REFERES GENERAUX, 16 avril 2025 — 25/01105

Déboute le ou les demandeurs de l'ensemble de leurs demandes Cour de cassation — REFERES GENERAUX

Texte intégral

T R I B U N A L J U D I C I A I R E D E D R A G U I G N A N ____________

O R D O N N A N C E D E R E F E R E

REFERE n° : N° RG 25/01105 - N° Portalis DB3D-W-B7J-KRSF

MINUTE n° : 2025/ 187

DATE : 16 Avril 2025

PRESIDENT : Madame Laetitia NICOLAS

GREFFIER : M. Alexandre JACQUOT

DEMANDERESSE

Madame [R] [F], demeurant [Adresse 3] représentée par Me Sandrine DUCROCQ-SCHRECK, avocat au barreau de DRAGUIGNAN

DEFENDERESSE

S.A. [6], dont le siège social est sis [Adresse 4] représentée par Me Virginie FEUZ, avocat au barreau de DRAGUIGNAN (avocat postulant) et Me HADJ CHAIB CANDEILLE, avocat au barreau de PARIS (avocat plaidant)

DEBATS : Après avoir entendu à l’audience du 05/03/2025, les parties comparantes ou leurs conseils ont été avisées que la décision serait rendue le 02/04/2025, prorogée au 16/04/2025. L’ordonnance a été rendue ce jour par la mise à disposition de la décision au greffe.

copie exécutoire à Me Sandrine DUCROCQ-SCHRECK Me Virginie FEUZ

copie dossier

délivrées le

Envoi par Comci à Me Sandrine DUCROCQ-SCHRECK Me Virginie FEUZ

EXPOSE DES FAITS

Monsieur [W] [B] est décédé le [Date décès 5] 2013 et son épouse, Madame [Y] [D] veuve [B] est décédée le [Date décès 1] 2019. Ils laissent pour leur succéder Madame [C] [F], Madame [R] [F] et Madame [O] [F], venant aux droits de leur père, Monsieur [U] [B], prédécédé le [Date décès 2] 2004.

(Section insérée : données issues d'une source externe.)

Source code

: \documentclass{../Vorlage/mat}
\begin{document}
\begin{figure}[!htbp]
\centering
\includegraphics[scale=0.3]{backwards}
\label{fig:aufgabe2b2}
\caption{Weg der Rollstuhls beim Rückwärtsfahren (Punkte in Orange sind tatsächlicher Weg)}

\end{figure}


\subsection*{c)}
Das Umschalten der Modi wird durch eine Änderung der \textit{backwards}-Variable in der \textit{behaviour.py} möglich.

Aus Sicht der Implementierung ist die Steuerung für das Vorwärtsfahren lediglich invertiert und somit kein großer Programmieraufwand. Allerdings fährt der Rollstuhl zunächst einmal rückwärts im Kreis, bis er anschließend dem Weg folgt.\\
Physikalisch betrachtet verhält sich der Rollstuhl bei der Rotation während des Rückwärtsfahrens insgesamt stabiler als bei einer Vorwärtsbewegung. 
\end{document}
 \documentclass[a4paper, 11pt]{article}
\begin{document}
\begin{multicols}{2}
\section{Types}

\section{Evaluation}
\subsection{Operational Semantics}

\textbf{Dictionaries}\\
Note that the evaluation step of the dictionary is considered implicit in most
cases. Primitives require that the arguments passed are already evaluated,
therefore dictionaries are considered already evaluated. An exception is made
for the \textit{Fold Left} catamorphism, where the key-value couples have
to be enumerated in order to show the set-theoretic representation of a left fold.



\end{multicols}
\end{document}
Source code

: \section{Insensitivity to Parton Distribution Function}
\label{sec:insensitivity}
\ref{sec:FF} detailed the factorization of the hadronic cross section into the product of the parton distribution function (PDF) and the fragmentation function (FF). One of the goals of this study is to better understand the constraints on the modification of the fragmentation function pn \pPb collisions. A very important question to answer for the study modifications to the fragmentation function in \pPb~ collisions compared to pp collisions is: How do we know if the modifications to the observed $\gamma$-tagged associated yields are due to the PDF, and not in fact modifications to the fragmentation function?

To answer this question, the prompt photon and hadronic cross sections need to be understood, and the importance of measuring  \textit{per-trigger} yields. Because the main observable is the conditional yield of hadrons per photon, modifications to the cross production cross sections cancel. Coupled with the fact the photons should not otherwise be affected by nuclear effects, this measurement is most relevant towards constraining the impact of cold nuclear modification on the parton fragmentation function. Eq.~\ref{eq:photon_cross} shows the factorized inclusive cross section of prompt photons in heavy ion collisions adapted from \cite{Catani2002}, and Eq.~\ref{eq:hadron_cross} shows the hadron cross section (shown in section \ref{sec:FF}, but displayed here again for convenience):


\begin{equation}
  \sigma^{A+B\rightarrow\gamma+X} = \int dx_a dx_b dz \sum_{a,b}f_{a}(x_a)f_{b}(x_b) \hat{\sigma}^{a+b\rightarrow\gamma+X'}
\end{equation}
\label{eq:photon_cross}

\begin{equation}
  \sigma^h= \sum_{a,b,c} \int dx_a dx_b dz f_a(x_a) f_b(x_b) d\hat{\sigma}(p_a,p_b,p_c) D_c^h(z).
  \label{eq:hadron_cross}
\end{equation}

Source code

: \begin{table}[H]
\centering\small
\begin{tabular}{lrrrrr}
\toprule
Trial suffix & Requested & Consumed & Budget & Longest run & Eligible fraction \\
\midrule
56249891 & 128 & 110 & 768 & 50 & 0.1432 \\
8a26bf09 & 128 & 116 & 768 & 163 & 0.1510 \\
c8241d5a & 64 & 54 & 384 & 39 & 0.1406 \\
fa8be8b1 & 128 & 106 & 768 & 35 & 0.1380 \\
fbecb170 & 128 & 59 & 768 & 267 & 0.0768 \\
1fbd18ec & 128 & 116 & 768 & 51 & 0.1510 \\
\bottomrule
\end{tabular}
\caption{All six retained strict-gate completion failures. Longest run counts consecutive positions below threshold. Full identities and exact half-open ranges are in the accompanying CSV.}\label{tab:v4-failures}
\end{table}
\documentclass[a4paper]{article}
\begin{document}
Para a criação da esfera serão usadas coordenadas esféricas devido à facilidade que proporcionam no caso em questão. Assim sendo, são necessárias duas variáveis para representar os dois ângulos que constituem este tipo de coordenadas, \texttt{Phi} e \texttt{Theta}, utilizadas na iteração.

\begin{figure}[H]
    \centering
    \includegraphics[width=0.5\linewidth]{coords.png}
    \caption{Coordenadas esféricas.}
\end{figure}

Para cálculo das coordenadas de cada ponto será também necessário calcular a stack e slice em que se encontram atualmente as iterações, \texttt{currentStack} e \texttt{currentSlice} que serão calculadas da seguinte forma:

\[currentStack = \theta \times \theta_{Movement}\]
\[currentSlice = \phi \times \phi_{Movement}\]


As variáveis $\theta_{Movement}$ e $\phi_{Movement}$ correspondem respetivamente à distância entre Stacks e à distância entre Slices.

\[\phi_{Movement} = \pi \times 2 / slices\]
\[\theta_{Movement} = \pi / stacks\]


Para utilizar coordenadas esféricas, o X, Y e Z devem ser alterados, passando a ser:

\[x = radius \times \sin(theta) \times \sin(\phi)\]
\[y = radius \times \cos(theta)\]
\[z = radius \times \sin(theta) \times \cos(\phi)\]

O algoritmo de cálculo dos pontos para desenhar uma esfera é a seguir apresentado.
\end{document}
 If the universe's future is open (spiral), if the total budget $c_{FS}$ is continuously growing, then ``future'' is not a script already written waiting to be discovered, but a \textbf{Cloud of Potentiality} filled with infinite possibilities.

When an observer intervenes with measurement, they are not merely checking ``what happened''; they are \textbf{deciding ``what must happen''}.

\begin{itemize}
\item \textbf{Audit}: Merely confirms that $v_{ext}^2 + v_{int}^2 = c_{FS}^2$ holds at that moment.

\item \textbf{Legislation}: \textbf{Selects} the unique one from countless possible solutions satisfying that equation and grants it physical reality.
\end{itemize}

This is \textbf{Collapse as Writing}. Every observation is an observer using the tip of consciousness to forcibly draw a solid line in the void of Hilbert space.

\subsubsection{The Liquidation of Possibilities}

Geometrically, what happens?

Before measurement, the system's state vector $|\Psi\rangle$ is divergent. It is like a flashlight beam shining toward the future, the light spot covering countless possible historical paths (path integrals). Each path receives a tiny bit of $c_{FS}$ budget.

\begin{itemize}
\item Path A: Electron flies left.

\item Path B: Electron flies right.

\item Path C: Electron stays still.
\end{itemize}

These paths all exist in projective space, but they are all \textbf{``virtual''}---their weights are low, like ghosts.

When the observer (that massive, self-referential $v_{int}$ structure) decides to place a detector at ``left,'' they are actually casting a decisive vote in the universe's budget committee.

Madame [Y] [D] veuve [B] a rédigé un testament le 21 août 2014 au bénéfice de Madame [C] [F], faisant naître des difficultés dans le règlement de la succession.

Par jugement d’ouverture des opérations de compte, liquidation et partage du 4 juin 2024, le tribunal judiciaire de Draguignan a interprété le legs comme un legs à titre universel, faisant naître une indivision successorale entre les trois héritiers. Madame [C] [F] a été condamnée à rapporter à la succession la somme de 169.300 euros. Elle a interjeté appel de cette décision, suivant déclaration d’appel du 9 juillet 2024.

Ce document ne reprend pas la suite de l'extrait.